Zacharias Helena U, Altenbuchinger Michael, Gronwald Wolfram
Institute of Computational Biology, Helmholtz Zentrum München, Ingolstädter Landstraße 1, 85764 Neuherberg, Germany.
Statistical Bioinformatics, Institute of Functional Genomics, University of Regensburg, Am Biopark 9, 93053 Regensburg, Germany.
Metabolites. 2018 Aug 28;8(3):47. doi: 10.3390/metabo8030047.

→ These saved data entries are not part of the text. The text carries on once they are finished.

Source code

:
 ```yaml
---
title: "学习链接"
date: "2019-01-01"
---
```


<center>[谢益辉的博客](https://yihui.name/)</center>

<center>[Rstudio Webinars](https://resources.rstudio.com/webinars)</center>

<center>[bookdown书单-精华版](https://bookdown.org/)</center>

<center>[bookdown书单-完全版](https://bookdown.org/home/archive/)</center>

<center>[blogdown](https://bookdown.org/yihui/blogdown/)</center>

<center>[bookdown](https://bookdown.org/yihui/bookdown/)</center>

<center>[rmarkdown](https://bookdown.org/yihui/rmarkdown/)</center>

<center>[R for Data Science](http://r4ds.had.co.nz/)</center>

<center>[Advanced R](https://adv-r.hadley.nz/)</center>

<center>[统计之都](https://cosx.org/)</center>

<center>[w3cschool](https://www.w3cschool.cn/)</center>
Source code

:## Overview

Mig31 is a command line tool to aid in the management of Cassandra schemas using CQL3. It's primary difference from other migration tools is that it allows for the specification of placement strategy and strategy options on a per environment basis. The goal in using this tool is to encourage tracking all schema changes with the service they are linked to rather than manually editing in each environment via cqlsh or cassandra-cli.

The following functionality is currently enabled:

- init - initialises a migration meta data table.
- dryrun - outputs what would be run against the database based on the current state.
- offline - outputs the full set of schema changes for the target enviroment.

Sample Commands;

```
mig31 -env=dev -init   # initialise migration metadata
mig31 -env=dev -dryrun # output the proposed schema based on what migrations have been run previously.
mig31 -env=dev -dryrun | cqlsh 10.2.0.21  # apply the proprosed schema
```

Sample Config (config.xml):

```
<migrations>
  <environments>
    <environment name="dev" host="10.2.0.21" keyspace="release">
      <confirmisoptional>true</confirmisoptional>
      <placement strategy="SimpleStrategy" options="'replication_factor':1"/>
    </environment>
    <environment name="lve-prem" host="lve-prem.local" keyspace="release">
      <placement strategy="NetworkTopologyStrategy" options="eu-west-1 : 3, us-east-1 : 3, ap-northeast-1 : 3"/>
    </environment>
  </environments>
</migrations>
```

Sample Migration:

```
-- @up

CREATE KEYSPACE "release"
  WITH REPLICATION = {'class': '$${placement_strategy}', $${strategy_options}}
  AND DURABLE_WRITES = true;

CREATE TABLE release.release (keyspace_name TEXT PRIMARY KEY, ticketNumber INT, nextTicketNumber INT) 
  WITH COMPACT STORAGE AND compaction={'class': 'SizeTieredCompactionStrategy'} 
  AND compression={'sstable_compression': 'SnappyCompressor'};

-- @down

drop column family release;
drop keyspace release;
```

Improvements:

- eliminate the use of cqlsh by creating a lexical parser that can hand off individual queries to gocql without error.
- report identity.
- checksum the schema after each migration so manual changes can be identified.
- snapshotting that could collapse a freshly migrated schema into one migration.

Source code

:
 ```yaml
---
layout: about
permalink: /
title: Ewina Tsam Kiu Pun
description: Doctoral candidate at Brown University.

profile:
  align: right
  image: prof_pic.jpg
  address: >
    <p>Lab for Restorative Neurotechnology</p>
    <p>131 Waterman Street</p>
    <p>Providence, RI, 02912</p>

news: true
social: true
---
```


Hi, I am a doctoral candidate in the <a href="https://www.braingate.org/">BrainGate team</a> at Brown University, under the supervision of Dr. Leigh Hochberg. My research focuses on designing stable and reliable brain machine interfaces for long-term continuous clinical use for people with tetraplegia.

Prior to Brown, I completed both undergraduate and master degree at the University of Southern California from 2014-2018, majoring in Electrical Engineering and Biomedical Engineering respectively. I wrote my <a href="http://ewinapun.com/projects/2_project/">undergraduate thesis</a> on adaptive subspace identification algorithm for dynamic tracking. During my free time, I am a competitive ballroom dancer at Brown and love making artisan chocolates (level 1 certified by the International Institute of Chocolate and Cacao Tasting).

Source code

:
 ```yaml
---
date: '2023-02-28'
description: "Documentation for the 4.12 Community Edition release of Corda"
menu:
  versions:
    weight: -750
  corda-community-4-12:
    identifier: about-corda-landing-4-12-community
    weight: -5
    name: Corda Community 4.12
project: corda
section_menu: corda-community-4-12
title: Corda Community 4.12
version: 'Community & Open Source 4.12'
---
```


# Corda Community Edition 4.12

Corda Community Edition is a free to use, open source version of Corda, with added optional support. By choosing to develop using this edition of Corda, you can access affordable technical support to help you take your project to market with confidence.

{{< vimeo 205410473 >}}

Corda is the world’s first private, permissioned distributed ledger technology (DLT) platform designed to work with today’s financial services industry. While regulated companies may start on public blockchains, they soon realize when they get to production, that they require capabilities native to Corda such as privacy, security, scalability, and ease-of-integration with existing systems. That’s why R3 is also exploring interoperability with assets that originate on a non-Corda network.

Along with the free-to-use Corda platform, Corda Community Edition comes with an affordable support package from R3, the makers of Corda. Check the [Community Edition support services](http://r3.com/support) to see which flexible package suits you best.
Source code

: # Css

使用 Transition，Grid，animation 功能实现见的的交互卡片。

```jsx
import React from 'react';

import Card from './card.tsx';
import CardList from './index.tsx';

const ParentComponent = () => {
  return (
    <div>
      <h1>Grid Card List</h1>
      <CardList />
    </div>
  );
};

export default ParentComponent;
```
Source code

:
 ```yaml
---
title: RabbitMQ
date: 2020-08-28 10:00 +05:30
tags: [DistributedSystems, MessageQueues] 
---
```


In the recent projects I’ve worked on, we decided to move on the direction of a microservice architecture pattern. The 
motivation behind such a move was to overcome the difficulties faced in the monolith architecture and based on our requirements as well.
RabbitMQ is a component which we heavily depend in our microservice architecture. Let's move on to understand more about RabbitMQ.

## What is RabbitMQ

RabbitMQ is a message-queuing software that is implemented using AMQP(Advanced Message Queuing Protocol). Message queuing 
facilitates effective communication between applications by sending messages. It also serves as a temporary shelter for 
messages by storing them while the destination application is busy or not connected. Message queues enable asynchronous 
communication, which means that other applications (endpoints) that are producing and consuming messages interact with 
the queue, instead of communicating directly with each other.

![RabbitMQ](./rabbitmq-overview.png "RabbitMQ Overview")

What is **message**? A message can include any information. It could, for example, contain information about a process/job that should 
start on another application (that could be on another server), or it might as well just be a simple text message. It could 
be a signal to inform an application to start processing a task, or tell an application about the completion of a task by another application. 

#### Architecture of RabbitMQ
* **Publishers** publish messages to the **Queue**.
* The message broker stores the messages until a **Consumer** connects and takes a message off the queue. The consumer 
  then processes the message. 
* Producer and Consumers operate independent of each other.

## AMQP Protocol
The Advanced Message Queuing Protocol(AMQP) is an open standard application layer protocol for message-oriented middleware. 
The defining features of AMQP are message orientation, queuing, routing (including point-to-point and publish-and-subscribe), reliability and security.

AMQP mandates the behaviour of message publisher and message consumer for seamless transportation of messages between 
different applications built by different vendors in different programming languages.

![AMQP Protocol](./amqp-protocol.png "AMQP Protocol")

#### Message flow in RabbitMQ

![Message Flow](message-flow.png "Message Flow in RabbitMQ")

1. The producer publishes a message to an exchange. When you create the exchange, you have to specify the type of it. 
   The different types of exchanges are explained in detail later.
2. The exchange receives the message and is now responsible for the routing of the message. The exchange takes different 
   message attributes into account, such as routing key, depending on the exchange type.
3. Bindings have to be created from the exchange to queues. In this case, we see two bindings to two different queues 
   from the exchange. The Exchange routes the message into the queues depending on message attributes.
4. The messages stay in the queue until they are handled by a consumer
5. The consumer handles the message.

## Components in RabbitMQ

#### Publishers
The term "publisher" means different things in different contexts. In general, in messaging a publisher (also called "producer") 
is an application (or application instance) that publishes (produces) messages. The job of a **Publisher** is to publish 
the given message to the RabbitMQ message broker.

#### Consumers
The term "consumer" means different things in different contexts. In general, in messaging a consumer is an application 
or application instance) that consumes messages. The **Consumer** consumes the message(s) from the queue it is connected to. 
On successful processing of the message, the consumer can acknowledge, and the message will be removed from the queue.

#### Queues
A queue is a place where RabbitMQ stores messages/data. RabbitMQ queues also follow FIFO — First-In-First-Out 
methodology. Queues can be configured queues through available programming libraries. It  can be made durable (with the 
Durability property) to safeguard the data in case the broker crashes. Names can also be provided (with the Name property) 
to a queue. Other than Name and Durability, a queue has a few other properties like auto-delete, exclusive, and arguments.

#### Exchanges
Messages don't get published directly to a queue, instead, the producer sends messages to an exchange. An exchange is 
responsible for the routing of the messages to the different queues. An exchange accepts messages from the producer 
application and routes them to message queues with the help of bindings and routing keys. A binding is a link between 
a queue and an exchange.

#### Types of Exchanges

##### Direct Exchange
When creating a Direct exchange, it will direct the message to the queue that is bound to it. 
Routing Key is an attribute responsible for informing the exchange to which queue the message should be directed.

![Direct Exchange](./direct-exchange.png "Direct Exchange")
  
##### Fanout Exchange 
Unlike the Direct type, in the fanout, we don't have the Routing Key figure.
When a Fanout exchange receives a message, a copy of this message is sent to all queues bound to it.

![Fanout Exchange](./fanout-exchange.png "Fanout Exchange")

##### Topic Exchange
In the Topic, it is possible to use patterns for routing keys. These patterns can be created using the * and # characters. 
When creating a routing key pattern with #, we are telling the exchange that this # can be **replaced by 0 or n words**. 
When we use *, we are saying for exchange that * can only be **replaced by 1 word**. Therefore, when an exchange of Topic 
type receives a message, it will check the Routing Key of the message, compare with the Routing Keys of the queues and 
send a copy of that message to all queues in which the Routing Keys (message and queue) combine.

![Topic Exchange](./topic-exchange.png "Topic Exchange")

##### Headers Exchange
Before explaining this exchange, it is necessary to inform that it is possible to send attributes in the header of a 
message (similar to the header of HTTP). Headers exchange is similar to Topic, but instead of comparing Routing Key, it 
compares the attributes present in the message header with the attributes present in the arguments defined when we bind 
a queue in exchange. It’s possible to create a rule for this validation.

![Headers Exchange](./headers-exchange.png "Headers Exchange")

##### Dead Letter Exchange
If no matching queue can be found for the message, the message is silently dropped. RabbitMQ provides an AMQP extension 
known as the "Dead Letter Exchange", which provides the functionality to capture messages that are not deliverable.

In this review, we summarize established and recent bioinformatic and statistical methods for the analysis of NMR-based metabolomics. Data analysis of NMR metabolic fingerprints exhibits several challenges, including unwanted biases, high dimensionality, and typically low sample numbers. Common analysis tasks comprise the identification of differential metabolites and the classification of specimens. However, analysis results strongly depend on the preprocessing of the data, and there is no consensus yet on how to remove unwanted biases and experimental variance prior to statistical analysis. Here, we first review established and new preprocessing protocols and illustrate their pros and cons, including different data normalizations and transformations. Second, we give a brief overview of state-of-the-art statistical analysis in NMR-based metabolomics. Finally, we discuss a recent development in statistical data analysis, where data normalization becomes obsolete. This method, called zero-sum regression, builds metabolite signatures whose estimation as well as predictions are independent of prior normalization.
在本综述中,我们总结了用于基于核磁共振(NMR)的代谢组学分析的既定及最新生物信息学和统计方法。NMR代谢指纹图谱的数据分析存在若干挑战,包括不必要的偏差、高维度以及通常较少的样本数量。常见的分析任务包括差异代谢物的鉴定和样本的分类。然而,分析结果强烈依赖于数据的预处理,并且在统计分析之前如何消除不必要的偏差和实验方差尚无共识。在此,我们首先回顾既定和新的预处理方案,并说明其优缺点,包括不同的数据归一化和变换。其次,我们简要概述基于NMR的代谢组学中的最新统计分析。最后,我们讨论统计数据分析中的一项最新进展,其中数据归一化变得过时。这种方法称为零和回归,它构建代谢物特征,其估计以及预测均独立于先前的归一化。